• What you should do
Each entry must be reproduced precisely as it stands.

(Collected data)
• • • • • • •

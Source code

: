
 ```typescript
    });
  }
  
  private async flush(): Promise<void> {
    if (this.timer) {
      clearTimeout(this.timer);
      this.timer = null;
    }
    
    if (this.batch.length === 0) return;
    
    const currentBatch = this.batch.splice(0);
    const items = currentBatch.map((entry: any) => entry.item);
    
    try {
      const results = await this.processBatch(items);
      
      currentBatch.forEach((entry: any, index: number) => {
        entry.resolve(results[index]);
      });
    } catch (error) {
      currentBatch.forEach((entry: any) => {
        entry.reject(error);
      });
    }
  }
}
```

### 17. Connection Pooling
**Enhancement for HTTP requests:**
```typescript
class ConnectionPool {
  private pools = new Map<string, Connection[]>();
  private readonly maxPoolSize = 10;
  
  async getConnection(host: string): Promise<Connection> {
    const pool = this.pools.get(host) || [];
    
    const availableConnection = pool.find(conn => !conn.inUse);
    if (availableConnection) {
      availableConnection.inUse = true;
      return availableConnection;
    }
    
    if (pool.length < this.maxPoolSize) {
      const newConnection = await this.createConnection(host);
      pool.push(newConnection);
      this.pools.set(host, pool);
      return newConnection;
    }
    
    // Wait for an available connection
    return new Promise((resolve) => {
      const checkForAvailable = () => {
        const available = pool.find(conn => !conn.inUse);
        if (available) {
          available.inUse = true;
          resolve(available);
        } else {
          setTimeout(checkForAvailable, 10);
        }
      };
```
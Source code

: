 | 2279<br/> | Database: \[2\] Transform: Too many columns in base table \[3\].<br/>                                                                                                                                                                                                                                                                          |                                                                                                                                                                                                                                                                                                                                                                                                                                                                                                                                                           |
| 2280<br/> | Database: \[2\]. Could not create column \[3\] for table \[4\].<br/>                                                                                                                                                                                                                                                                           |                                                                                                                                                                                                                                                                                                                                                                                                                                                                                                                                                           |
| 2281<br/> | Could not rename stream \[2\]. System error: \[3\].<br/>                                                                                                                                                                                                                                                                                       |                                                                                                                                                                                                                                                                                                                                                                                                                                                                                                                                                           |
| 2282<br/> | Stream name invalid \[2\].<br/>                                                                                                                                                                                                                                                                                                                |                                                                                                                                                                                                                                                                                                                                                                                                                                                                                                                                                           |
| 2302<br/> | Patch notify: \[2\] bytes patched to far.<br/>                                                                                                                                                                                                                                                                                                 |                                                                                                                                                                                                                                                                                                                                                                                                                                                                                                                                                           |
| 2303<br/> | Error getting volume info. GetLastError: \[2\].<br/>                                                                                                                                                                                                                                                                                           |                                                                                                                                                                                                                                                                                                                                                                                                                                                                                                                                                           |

• • • • • • •

• Written response
Source code

:
 ```typescript
    });
  }
  
  private async flush(): Promise<void> {
    if (this.timer) {
      clearTimeout(this.timer);
      this.timer = null;
    }
    
    if (this.batch.length === 0) return;
    
    const currentBatch = this.batch.splice(0);
    const items = currentBatch.map((entry: any) => entry.item);
    
    try {
      const results = await this.processBatch(items);
      
      currentBatch.forEach((entry: any, index: number) => {
        entry.resolve(results[index]);
      });
    } catch (error) {
      currentBatch.forEach((entry: any) => {
        entry.reject(error);
      });
    }
  }
}
```

### 17. Connection Pooling
**Enhancement for HTTP requests:**
```typescript
class ConnectionPool {
  private pools = new Map<string, Connection[]>();
  private readonly maxPoolSize = 10;
  
  async getConnection(host: string): Promise<Connection> {
    const pool = this.pools.get(host) || [];
    
    const availableConnection = pool.find(conn => !conn.inUse);
    if (availableConnection) {
      availableConnection.inUse = true;
      return availableConnection;
    }
    
    if (pool.length < this.maxPoolSize) {
      const newConnection = await this.createConnection(host);
      pool.push(newConnection);
      this.pools.set(host, pool);
      return newConnection;
    }
    
    // Wait for an available connection
    return new Promise((resolve) => {
      const checkForAvailable = () => {
        const available = pool.find(conn => !conn.inUse);
        if (available) {
          available.inUse = true;
          resolve(available);
        } else {
          setTimeout(checkForAvailable, 10);
        }
      };
```
Source code

: | 2279<br/> | Database: \[2\] Transform: Too many columns in base table \[3\].<br/>                                                                                                                                                                                                                                                                          |                                                                                                                                                                                                                                                                                                                                                                                                                                                                                                                                                           |
| 2280<br/> | Database: \[2\]. Could not create column \[3\] for table \[4\].<br/>                                                                                                                                                                                                                                                                           |                                                                                                                                                                                                                                                                                                                                                                                                                                                                                                                                                           |
| 2281<br/> | Could not rename stream \[2\]. System error: \[3\].<br/>                                                                                                                                                                                                                                                                                       |                                                                                                                                                                                                                                                                                                                                                                                                                                                                                                                                                           |
| 2282<br/> | Stream name invalid \[2\].<br/>                                                                                                                                                                                                                                                                                                                |                                                                                                                                                                                                                                                                                                                                                                                                                                                                                                                                                           |
| 2302<br/> | Patch notify: \[2\] bytes patched to far.<br/>                                                                                                                                                                                                                                                                                                 |                                                                                                                                                                                                                                                                                                                                                                                                                                                                                                                                                           |
| 2303<br/> | Error getting volume info. GetLastError: \[2\].<br/>                                                                                                                                                                                                                                                                                           |                                                                                                                                                                                                                                                                                                                                                                                                                                                                                                                                                           |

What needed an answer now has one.